“Dopo il voto credo possano succedere anche disordini importanti”. Ultime ore di campagna elettorale e Silvio Berlusconi non risparmia gli attacchi ad avversari, ribadendo che solo Forza Italia può garantire l’ordine. “Quello europeo”, ha detto all’Alfonso Signorini show su Radio Monte Carlo, “non dovrebbe essere un voto politico nazionale, ma nella contingenza attuale, con la presenza inquietante dei cinquestelle, io credo che possano succedere anche disordini importanti. Questa legislatura e questo governo non potranno arrivare al 2018. Tra un anno, un anno e mezzo al massimo, credo dovremo andare a votare. Andando avanti così la situazione in Europa peggiorerà sempre di più. Dobbiamo far capire a chi è deluso, amareggiato e disgustato che invece di stare alla finestra deve diventare protagonista con il proprio voto e cambiare le cose”.

Grillo come Hitler e Pol Pot, l’avversario per l’ex Cavaliere resta il Movimento 5 Stelle a cui cercare di strappare voti fino all’ultimo giorno. “E’ un eufemismo”, ha dichiarato a “La telefonata”, “dire che il voto a Grillo e inutile, è un voto assolutamente pericoloso. Gli italiani hanno cominciato a capire chi è Grillo, specula sulla disperazione di chi non ha lavoro, di chi non arriva a fine mese, di chi si sente finito. L’obiettivo di Grillo è distruggere la democrazia, allestire i tribunali del popolo, dice le stesse cose di Hitler”. Per Berlusconi, il leader del M5S “è un aspirante dittatore, non fa ridere, deve fare paura, ha le caratteristiche di tutti i più terribili protagonisti della storia recente: Robespierre, Hitler, Pol Pot“.
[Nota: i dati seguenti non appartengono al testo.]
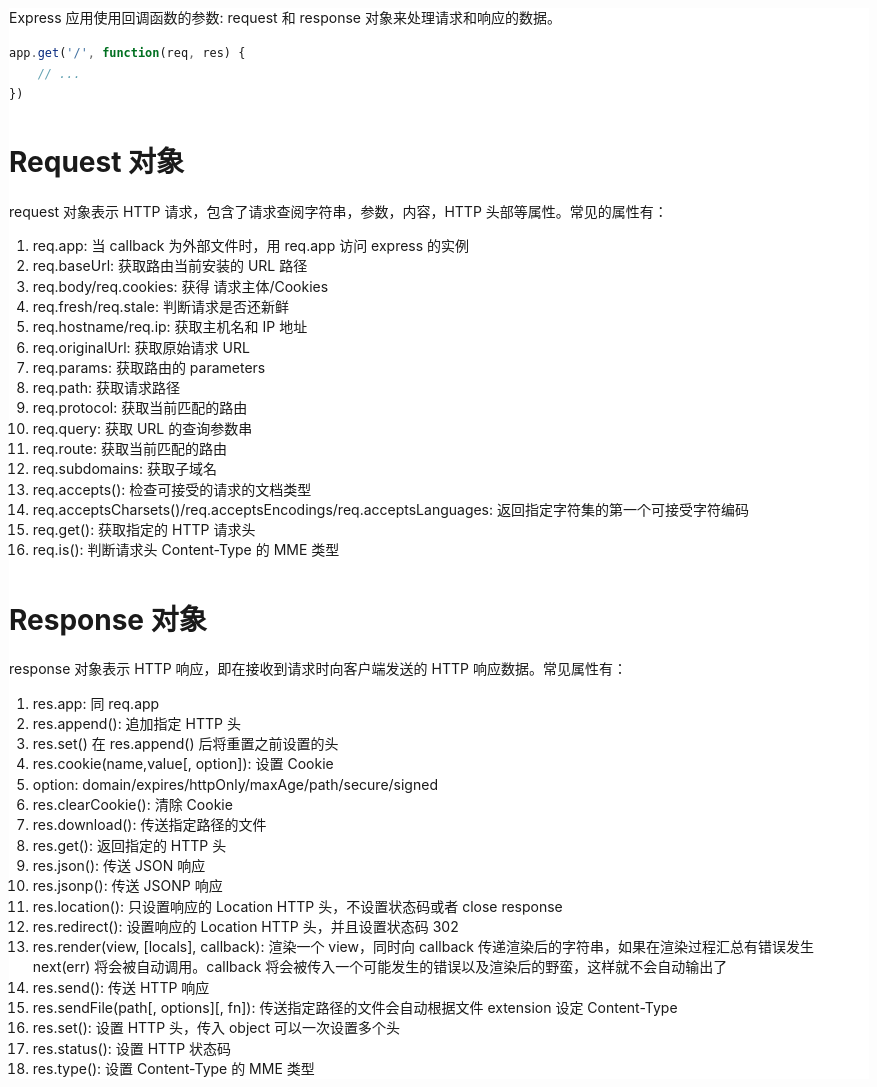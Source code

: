 Express 应用使用回调函数的参数: request 和 response 对象来处理请求和响应的数据。

```js
app.get('/', function(req, res) {
    // ...
})
```

# Request 对象

request 对象表示 HTTP 请求，包含了请求查阅字符串，参数，内容，HTTP 头部等属性。常见的属性有：
1. req.app: 当 callback 为外部文件时，用 req.app 访问 express 的实例
2. req.baseUrl: 获取路由当前安装的 URL 路径
3. req.body/req.cookies: 获得 请求主体/Cookies
4. req.fresh/req.stale: 判断请求是否还新鲜
5. req.hostname/req.ip: 获取主机名和 IP 地址
6. req.originalUrl: 获取原始请求 URL
7. req.params: 获取路由的 parameters
8. req.path: 获取请求路径
9. req.protocol: 获取当前匹配的路由
10. req.query: 获取 URL 的查询参数串
11. req.route: 获取当前匹配的路由
12. req.subdomains: 获取子域名
13. req.accepts(): 检查可接受的请求的文档类型
14. req.acceptsCharsets()/req.acceptsEncodings/req.acceptsLanguages: 返回指定字符集的第一个可接受字符编码
15. req.get(): 获取指定的 HTTP 请求头
16. req.is(): 判断请求头 Content-Type 的 MME 类型

# Response 对象

response 对象表示 HTTP 响应，即在接收到请求时向客户端发送的 HTTP 响应数据。常见属性有：
1. res.app: 同 req.app
2. res.append(): 追加指定 HTTP 头
3. res.set() 在 res.append() 后将重置之前设置的头
4. res.cookie(name,value[, option]): 设置 Cookie
5. option: domain/expires/httpOnly/maxAge/path/secure/signed
6. res.clearCookie(): 清除 Cookie
7. res.download(): 传送指定路径的文件
8. res.get(): 返回指定的 HTTP 头
9. res.json(): 传送 JSON 响应
10. res.jsonp(): 传送 JSONP 响应
11. res.location(): 只设置响应的 Location HTTP 头，不设置状态码或者 close response
12. res.redirect(): 设置响应的 Location HTTP 头，并且设置状态码 302
13. res.render(view, [locals], callback): 渲染一个 view，同时向 callback 传递渲染后的字符串，如果在渲染过程汇总有错误发生 next(err) 将会被自动调用。callback 将会被传入一个可能发生的错误以及渲染后的野蛮，这样就不会自动输出了
14. res.send(): 传送 HTTP 响应
15. res.sendFile(path[, options][, fn]): 传送指定路径的文件会自动根据文件 extension 设定 Content-Type
16. res.set(): 设置 HTTP 头，传入 object 可以一次设置多个头
17. res.status(): 设置 HTTP 状态码
18. res.type(): 设置 Content-Type 的 MME 类型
Secondo Berlusconi, solo il voto a Forza Italia potrà permettere un cambiamento in Europa. “Solo con un voto ai nostri candidati possiamo essere certi che nostri interessi possono essere difesi. Forza Italia è nel partito di maggioranza del Parlamento europeo e i voti di Forza Italia sono indispensabili per mantenere questa maggioranza, quindi i nostri parlamentari avranno molto potere, potranno influire sulle decisioni del partito che si trasformeranno in direttive europee”, ha spiegato il leader. “Quelli del Pd invece faranno parte del Partito socialdemocratico che sarà minoranza, quindi non saranno in grado di contare e difendere nulla. Per non parlare di quelli del Movimento 5 stelle che resteranno in un angolo, non conteranno nulla e saranno completamente ininfluenti”.